Sometimes I just sit on my porch watching them at their daily arrival. I get the distinct feeling that as I am watching them, they are also watching me. When I am walking the dog beneath the tree, I know they are checking me out. Every morning I find the grass and street adorned with white spatters and many glossy blue-black feathers. A few times I have left them some scattered dry dog food, although I don’t know if my neighbors would appreciate that, so I haven’t made a habit of it. But we are aware of each other’s presence. Sometimes they land in the trees behind the house and yell at you. They don’t like the sound of motors or machinery – the sound of a saw, lawn mower or the neighbor’s compressor sets them off complaining. Every once in a while if a hawk arrives they will keep their distance until it moves off, but I’ve also seen them give a juvenile hawk a hard time.
Observing the gathering of the crows at sunset became a nightly habit for me. Sitting on the porch, my dog Rudi and I would watch them first report to the Crow Tree, as if gathering to share news and discuss the intention for the evening. And then, at dusk, they would begin to move off to where they decided to spend the night, which I believe were in the back yards a few houses down from me. But one evening they suddenly changed their plans.
The woman across the street who feeds the feral cats has a massive tree which towers behind her house. On this particular evening, for some unknown reason, that is where they all decided to roost. This was exciting because I had an excellent, close up view of what was going on. The sentinel crows seemed to give the alert, and then – from every direction it seemed – crows were making a line for this huge tree. Soon every branch was filled with crows perching among the leaves….. I tried to count as best as I could. There were actually hundreds of birds; so many that the entire tree was a deep, black shape-shifting mass as they moved around and resettled, bubbling up from the tree and alighting over and over again like a breathing organism made of dark feathers.
But the most fascinating part was yet to happen. As the sun dipped behind the hills, they suddenly all went absolutely silent, then entirely disappeared deep within the branches, so that you could not discern there was even one bird in that tree. Hundreds of birds vanished, absorbed within the shelter of the leaves.

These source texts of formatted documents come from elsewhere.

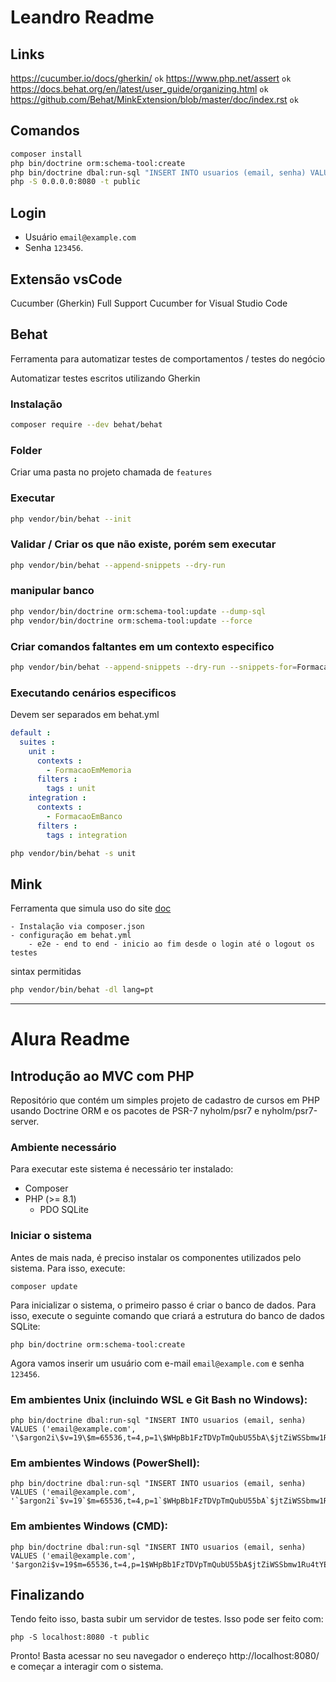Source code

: # Leandro Readme

## Links
https://cucumber.io/docs/gherkin/ `ok`
https://www.php.net/assert `ok`
https://docs.behat.org/en/latest/user_guide/organizing.html `ok`
https://github.com/Behat/MinkExtension/blob/master/doc/index.rst `ok`

## Comandos
```bash
composer install
php bin/doctrine orm:schema-tool:create
php bin/doctrine dbal:run-sql "INSERT INTO usuarios (email, senha) VALUES ('email@example.com', '\$argon2i\$v=19\$m=65536,t=4,p=1\$WHpBb1FzTDVpTmQubU55bA\$jtZiWSSbmw1Ru4tYEq1SzShrMu0ap2PjblRQRubNPgo');"
php -S 0.0.0.0:8080 -t public
```

## Login
- Usuário  `email@example.com` 
- Senha `123456`.

## Extensão vsCode
Cucumber (Gherkin) Full Support
Cucumber for Visual Studio Code

## Behat
Ferramenta para automatizar testes de comportamentos / testes do negócio

Automatizar testes escritos utilizando Gherkin

### Instalação
```bash
composer require --dev behat/behat
```

### Folder
Criar uma pasta no projeto chamada de `features`

### Executar
```bash
php vendor/bin/behat --init
```

### Validar / Criar os que não existe, porém sem executar
```bash
php vendor/bin/behat --append-snippets --dry-run
```

### manipular banco
```bash
php vendor/bin/doctrine orm:schema-tool:update --dump-sql
php vendor/bin/doctrine orm:schema-tool:update --force
```

### Criar comandos faltantes em um contexto especifico
```bash
php vendor/bin/behat --append-snippets --dry-run --snippets-for=FormacaoEmMemoria
```

### Executando cenários especificos
Devem ser separados em behat.yml
```yml
default :
  suites :
    unit :
      contexts :
        - FormacaoEmMemoria
      filters :
        tags : unit
    integration :
      contexts :
        - FormacaoEmBanco
      filters :
        tags : integration
```


```bash
php vendor/bin/behat -s unit
```

## Mink
Ferramenta que simula uso do site [doc](https://github.com/Behat/MinkExtension/blob/master/doc/index.rst)

    - Instalação via composer.json
    - configuração em behat.yml
        - e2e - end to end - inicio ao fim desde o login até o logout os testes

sintax permitidas
```bash
php vendor/bin/behat -dl lang=pt
```

-------------------------------------------------------------
# Alura Readme
## Introdução ao MVC com PHP

Repositório que contém um simples projeto de cadastro de cursos em PHP usando Doctrine ORM e os pacotes de PSR-7 nyholm/psr7 e nyholm/psr7-server.

### Ambiente necessário

Para executar este sistema é necessário ter instalado:

- Composer
- PHP (>= 8.1)
    - PDO SQLite

### Iniciar o sistema

Antes de mais nada, é preciso instalar os componentes utilizados pelo sistema. Para isso, execute:

```
composer update
```

Para inicializar o sistema, o primeiro passo é criar o banco de dados. Para isso, execute o seguinte comando que criará a estrutura do banco de dados SQLite: 
```
php bin/doctrine orm:schema-tool:create
```

Agora vamos inserir um usuário com e-mail `email@example.com` e senha `123456`.

### Em ambientes Unix (incluindo WSL e Git Bash no Windows):

```
php bin/doctrine dbal:run-sql "INSERT INTO usuarios (email, senha) VALUES ('email@example.com', '\$argon2i\$v=19\$m=65536,t=4,p=1\$WHpBb1FzTDVpTmQubU55bA\$jtZiWSSbmw1Ru4tYEq1SzShrMu0ap2PjblRQRubNPgo');"
```

### Em ambientes Windows (PowerShell):
```
php bin/doctrine dbal:run-sql "INSERT INTO usuarios (email, senha) VALUES ('email@example.com', '`$argon2i`$v=19`$m=65536,t=4,p=1`$WHpBb1FzTDVpTmQubU55bA`$jtZiWSSbmw1Ru4tYEq1SzShrMu0ap2PjblRQRubNPgo');"
```

### Em ambientes Windows (CMD):
```
php bin/doctrine dbal:run-sql "INSERT INTO usuarios (email, senha) VALUES ('email@example.com', '$argon2i$v=19$m=65536,t=4,p=1$WHpBb1FzTDVpTmQubU55bA$jtZiWSSbmw1Ru4tYEq1SzShrMu0ap2PjblRQRubNPgo');"
```

## Finalizando
Tendo feito isso, basta subir um servidor de testes. Isso pode ser feito com:

```
php -S localhost:8080 -t public
```

Pronto! Basta acessar no seu navegador o endereço http://localhost:8080/ e começar a interagir com o sistema.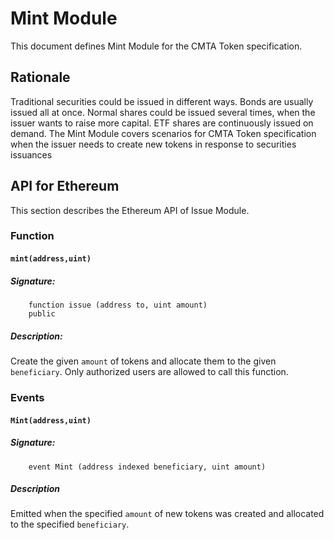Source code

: # Mint Module

This document defines Mint Module for the CMTA Token specification.

## Rationale

Traditional securities could be issued in different ways.  Bonds are
usually issued all at once.  Normal shares could be issued several
times, when the issuer wants to raise more capital.  ETF shares are
continuously issued on demand.  The Mint Module covers scenarios for
CMTA Token specification when the issuer needs to
create new tokens in response to securities issuances

## API for Ethereum

This section describes the Ethereum API of Issue Module.

### Function

#### `mint(address,uint)`

##### Signature:

```solidity
    function issue (address to, uint amount)
    public
```

##### Description:

Create the given `amount` of tokens and allocate them to the given `beneficiary`.
Only authorized users are allowed to call this function.

### Events

#### `Mint(address,uint)`

##### Signature:


```solidity
    event Mint (address indexed beneficiary, uint amount)
```

##### Description

Emitted when the specified `amount` of new tokens was created and
allocated to the specified `beneficiary`.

I was hoping to catch them the next morning in order to see them making their exit, but I must have missed it, because even by 6 a.m. they had already left. The following evening fewer returned to the cat lady’s tree. They seemed to find a new sleeping location each night, but still used the Crow Tree every afternoon as their initial meeting point. This went on daily until mid-November. Then there were fewer and fewer. One afternoon there were only two or three at headquarters. And then all of them were gone. I was sad to see it end.
I am hoping the crows will return this year. It would be unfortunate if these trees don’t make it, eliminating the wonderful opportunity to observe them each day throughout another summer and fall from the vantage point of my porch.
For the past two days I saw one rather large, lone Corvid perched at the pinnacle of the Crow Tree, emitting a loud, barking croak and getting no response. I got closer and waited on the sidewalk to get a better look. I was hoping it might be a sentinel crow coming to check out the scene, although I suspected from the voice that it might instead be a raven. It finally took off so I was able to get a good look at its tail in flight. It was a lone raven.
It’s only April. If the trees continue to stand, perhaps the crows will return again in June. That would really be great.